____ Dataset content
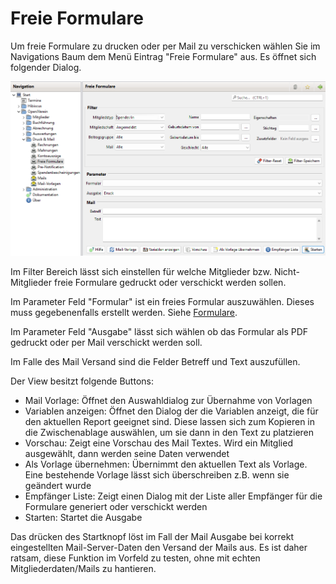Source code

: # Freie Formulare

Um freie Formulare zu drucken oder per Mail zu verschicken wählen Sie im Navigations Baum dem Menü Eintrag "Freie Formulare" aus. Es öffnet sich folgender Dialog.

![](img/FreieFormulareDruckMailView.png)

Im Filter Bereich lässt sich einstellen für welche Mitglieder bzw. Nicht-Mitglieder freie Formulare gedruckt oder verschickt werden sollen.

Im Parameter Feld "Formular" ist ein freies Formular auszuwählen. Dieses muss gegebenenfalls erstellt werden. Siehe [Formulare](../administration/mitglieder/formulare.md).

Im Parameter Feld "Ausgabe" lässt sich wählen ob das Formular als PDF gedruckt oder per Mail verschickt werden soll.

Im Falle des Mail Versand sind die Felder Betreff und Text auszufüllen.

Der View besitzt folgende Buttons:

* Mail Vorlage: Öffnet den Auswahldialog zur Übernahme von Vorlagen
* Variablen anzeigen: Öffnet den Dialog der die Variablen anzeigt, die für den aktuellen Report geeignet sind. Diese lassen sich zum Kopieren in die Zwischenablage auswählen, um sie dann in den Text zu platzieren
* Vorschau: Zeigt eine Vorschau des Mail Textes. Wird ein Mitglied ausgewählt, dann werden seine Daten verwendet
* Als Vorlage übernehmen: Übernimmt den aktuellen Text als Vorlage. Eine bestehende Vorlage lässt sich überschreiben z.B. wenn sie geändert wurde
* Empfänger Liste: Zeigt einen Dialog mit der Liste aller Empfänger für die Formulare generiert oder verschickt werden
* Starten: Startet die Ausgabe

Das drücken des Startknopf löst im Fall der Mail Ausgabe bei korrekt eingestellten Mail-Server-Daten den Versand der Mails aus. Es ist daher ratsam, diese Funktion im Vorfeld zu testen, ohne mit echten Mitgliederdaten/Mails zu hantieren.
________
* What is expected *
Above are some records; copy exactly the lines from the one with "Um freie Formulare" through the one with "Der View besitzt", both included, and no others.

* Output for this exercise *
Um freie Formulare zu drucken oder per Mail zu verschicken wählen Sie im Navigations Baum dem Menü Eintrag "Freie Formulare" aus. Es öffnet sich folgender Dialog.

![](img/FreieFormulareDruckMailView.png)

Im Filter Bereich lässt sich einstellen für welche Mitglieder bzw. Nicht-Mitglieder freie Formulare gedruckt oder verschickt werden sollen.

Im Parameter Feld "Formular" ist ein freies Formular auszuwählen. Dieses muss gegebenenfalls erstellt werden. Siehe [Formulare](../administration/mitglieder/formulare.md).

Im Parameter Feld "Ausgabe" lässt sich wählen ob das Formular als PDF gedruckt oder per Mail verschickt werden soll.

Im Falle des Mail Versand sind die Felder Betreff und Text auszufüllen.

Der View besitzt folgende Buttons:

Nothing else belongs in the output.